*** Data ***
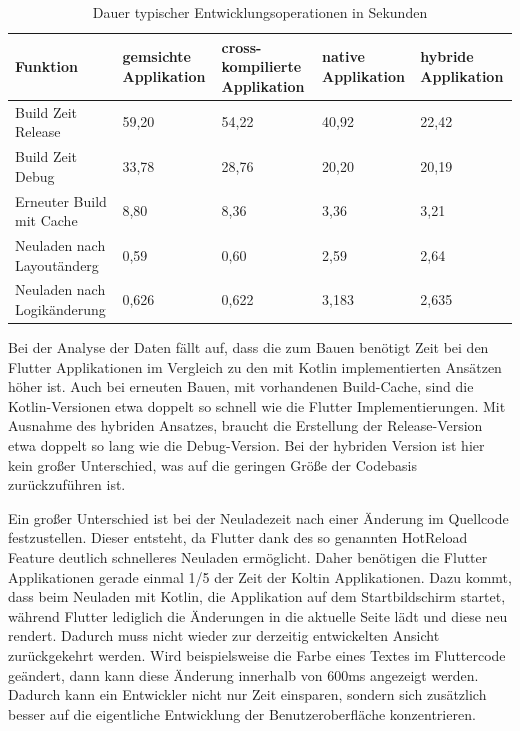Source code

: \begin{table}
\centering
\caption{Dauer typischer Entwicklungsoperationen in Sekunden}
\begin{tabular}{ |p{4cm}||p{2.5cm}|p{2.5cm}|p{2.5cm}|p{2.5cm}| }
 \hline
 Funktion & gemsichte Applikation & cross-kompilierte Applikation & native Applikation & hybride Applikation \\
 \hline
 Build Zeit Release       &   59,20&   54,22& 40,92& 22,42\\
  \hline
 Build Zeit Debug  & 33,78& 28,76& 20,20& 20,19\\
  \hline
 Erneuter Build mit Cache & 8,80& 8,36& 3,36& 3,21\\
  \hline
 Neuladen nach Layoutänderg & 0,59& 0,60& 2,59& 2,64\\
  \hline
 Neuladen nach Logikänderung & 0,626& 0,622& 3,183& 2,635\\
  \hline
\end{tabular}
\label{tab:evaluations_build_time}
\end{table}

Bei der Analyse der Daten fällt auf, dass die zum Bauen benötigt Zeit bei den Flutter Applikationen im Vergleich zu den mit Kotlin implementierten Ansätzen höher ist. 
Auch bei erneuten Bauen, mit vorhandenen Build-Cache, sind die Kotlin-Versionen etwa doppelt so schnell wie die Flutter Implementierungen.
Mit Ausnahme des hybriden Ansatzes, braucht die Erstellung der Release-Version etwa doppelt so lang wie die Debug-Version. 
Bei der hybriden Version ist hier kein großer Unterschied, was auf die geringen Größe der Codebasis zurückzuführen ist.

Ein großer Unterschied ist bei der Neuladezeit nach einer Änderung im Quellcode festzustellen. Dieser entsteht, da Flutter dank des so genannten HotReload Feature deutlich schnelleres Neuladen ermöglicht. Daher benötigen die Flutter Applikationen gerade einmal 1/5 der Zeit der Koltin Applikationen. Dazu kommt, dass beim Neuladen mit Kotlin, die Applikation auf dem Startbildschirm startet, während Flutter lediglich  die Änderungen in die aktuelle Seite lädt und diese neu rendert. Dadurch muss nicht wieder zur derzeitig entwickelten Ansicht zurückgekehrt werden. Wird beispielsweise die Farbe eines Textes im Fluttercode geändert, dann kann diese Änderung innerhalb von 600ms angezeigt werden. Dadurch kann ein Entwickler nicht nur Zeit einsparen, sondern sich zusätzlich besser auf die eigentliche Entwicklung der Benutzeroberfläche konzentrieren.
***
*** Data ***
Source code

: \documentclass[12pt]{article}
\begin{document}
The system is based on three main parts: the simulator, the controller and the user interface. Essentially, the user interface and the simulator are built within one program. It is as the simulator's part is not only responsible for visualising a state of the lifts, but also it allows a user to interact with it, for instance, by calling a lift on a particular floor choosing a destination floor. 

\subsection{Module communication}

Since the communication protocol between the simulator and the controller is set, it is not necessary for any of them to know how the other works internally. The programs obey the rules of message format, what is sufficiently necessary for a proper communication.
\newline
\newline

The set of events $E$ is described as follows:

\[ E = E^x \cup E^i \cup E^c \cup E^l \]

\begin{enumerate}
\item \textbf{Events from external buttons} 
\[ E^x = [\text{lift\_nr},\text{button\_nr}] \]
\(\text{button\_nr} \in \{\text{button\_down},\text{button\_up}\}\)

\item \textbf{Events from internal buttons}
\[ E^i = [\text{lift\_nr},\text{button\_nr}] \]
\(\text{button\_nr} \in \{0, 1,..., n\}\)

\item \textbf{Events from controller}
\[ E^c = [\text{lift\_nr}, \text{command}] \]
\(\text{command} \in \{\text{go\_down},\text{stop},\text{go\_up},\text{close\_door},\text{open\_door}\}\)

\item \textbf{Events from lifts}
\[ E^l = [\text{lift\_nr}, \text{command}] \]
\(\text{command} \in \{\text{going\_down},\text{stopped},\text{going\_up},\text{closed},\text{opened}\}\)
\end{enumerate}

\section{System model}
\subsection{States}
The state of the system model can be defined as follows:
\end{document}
***
— What you have to do —
Those lines of the records that contain the string "simulator" should be identified and copied.

— Exercise answer —
The system is based on three main parts: the simulator, the controller and the user interface. Essentially, the user interface and the simulator are built within one program. It is as the simulator's part is not only responsible for visualising a state of the lifts, but also it allows a user to interact with it, for instance, by calling a lift on a particular floor choosing a destination floor. 
Since the communication protocol between the simulator and the controller is set, it is not necessary for any of them to know how the other works internally. The programs obey the rules of message format, what is sufficiently necessary for a proper communication.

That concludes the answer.